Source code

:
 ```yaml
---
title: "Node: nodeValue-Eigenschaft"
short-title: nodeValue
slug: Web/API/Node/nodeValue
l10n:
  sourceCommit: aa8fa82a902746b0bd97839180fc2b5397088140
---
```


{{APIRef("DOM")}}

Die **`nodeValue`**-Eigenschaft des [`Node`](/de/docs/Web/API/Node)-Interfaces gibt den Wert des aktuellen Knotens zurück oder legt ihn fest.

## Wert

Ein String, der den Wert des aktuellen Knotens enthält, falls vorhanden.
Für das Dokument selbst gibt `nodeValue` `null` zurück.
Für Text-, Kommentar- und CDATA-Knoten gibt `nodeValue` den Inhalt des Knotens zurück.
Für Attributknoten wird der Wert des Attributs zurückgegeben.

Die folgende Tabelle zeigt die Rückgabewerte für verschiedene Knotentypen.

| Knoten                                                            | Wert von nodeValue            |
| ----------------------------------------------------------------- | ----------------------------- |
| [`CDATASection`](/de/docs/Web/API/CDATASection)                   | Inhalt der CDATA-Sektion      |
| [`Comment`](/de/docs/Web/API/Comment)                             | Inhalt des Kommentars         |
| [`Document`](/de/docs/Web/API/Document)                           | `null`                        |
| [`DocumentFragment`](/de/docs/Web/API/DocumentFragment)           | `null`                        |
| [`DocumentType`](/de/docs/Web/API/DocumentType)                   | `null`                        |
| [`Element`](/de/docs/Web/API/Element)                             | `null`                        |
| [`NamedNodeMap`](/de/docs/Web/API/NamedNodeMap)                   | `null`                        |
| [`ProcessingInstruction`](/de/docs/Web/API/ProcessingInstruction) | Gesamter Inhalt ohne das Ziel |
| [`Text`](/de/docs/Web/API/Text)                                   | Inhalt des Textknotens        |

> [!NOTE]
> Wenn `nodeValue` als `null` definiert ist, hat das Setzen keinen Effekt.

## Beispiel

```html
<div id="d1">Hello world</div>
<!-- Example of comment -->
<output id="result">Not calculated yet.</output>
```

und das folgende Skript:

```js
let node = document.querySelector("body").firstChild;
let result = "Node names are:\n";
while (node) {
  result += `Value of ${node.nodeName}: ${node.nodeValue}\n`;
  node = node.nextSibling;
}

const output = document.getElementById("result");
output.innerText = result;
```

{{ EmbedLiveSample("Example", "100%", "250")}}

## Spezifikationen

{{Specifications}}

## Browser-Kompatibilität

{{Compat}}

= = =

• Directions: Transcribe the records above exactly, keeping every line.

• Answer to the exercise:
Source code

:
 ```yaml
---
title: "Node: nodeValue-Eigenschaft"
short-title: nodeValue
slug: Web/API/Node/nodeValue
l10n:
  sourceCommit: aa8fa82a902746b0bd97839180fc2b5397088140
---
```


{{APIRef("DOM")}}

Die **`nodeValue`**-Eigenschaft des [`Node`](/de/docs/Web/API/Node)-Interfaces gibt den Wert des aktuellen Knotens zurück oder legt ihn fest.

## Wert

Ein String, der den Wert des aktuellen Knotens enthält, falls vorhanden.
Für das Dokument selbst gibt `nodeValue` `null` zurück.
Für Text-, Kommentar- und CDATA-Knoten gibt `nodeValue` den Inhalt des Knotens zurück.
Für Attributknoten wird der Wert des Attributs zurückgegeben.

Die folgende Tabelle zeigt die Rückgabewerte für verschiedene Knotentypen.

| Knoten                                                            | Wert von nodeValue            |
| ----------------------------------------------------------------- | ----------------------------- |
| [`CDATASection`](/de/docs/Web/API/CDATASection)                   | Inhalt der CDATA-Sektion      |
| [`Comment`](/de/docs/Web/API/Comment)                             | Inhalt des Kommentars         |
| [`Document`](/de/docs/Web/API/Document)                           | `null`                        |
| [`DocumentFragment`](/de/docs/Web/API/DocumentFragment)           | `null`                        |
| [`DocumentType`](/de/docs/Web/API/DocumentType)                   | `null`                        |
| [`Element`](/de/docs/Web/API/Element)                             | `null`                        |
| [`NamedNodeMap`](/de/docs/Web/API/NamedNodeMap)                   | `null`                        |
| [`ProcessingInstruction`](/de/docs/Web/API/ProcessingInstruction) | Gesamter Inhalt ohne das Ziel |
| [`Text`](/de/docs/Web/API/Text)                                   | Inhalt des Textknotens        |

> [!NOTE]
> Wenn `nodeValue` als `null` definiert ist, hat das Setzen keinen Effekt.

## Beispiel

```html
<div id="d1">Hello world</div>
<!-- Example of comment -->
<output id="result">Not calculated yet.</output>
```

und das folgende Skript:

```js
let node = document.querySelector("body").firstChild;
let result = "Node names are:\n";
while (node) {
  result += `Value of ${node.nodeName}: ${node.nodeValue}\n`;
  node = node.nextSibling;
}

const output = document.getElementById("result");
output.innerText = result;
```

{{ EmbedLiveSample("Example", "100%", "250")}}

## Spezifikationen

{{Specifications}}

## Browser-Kompatibilität

{{Compat}}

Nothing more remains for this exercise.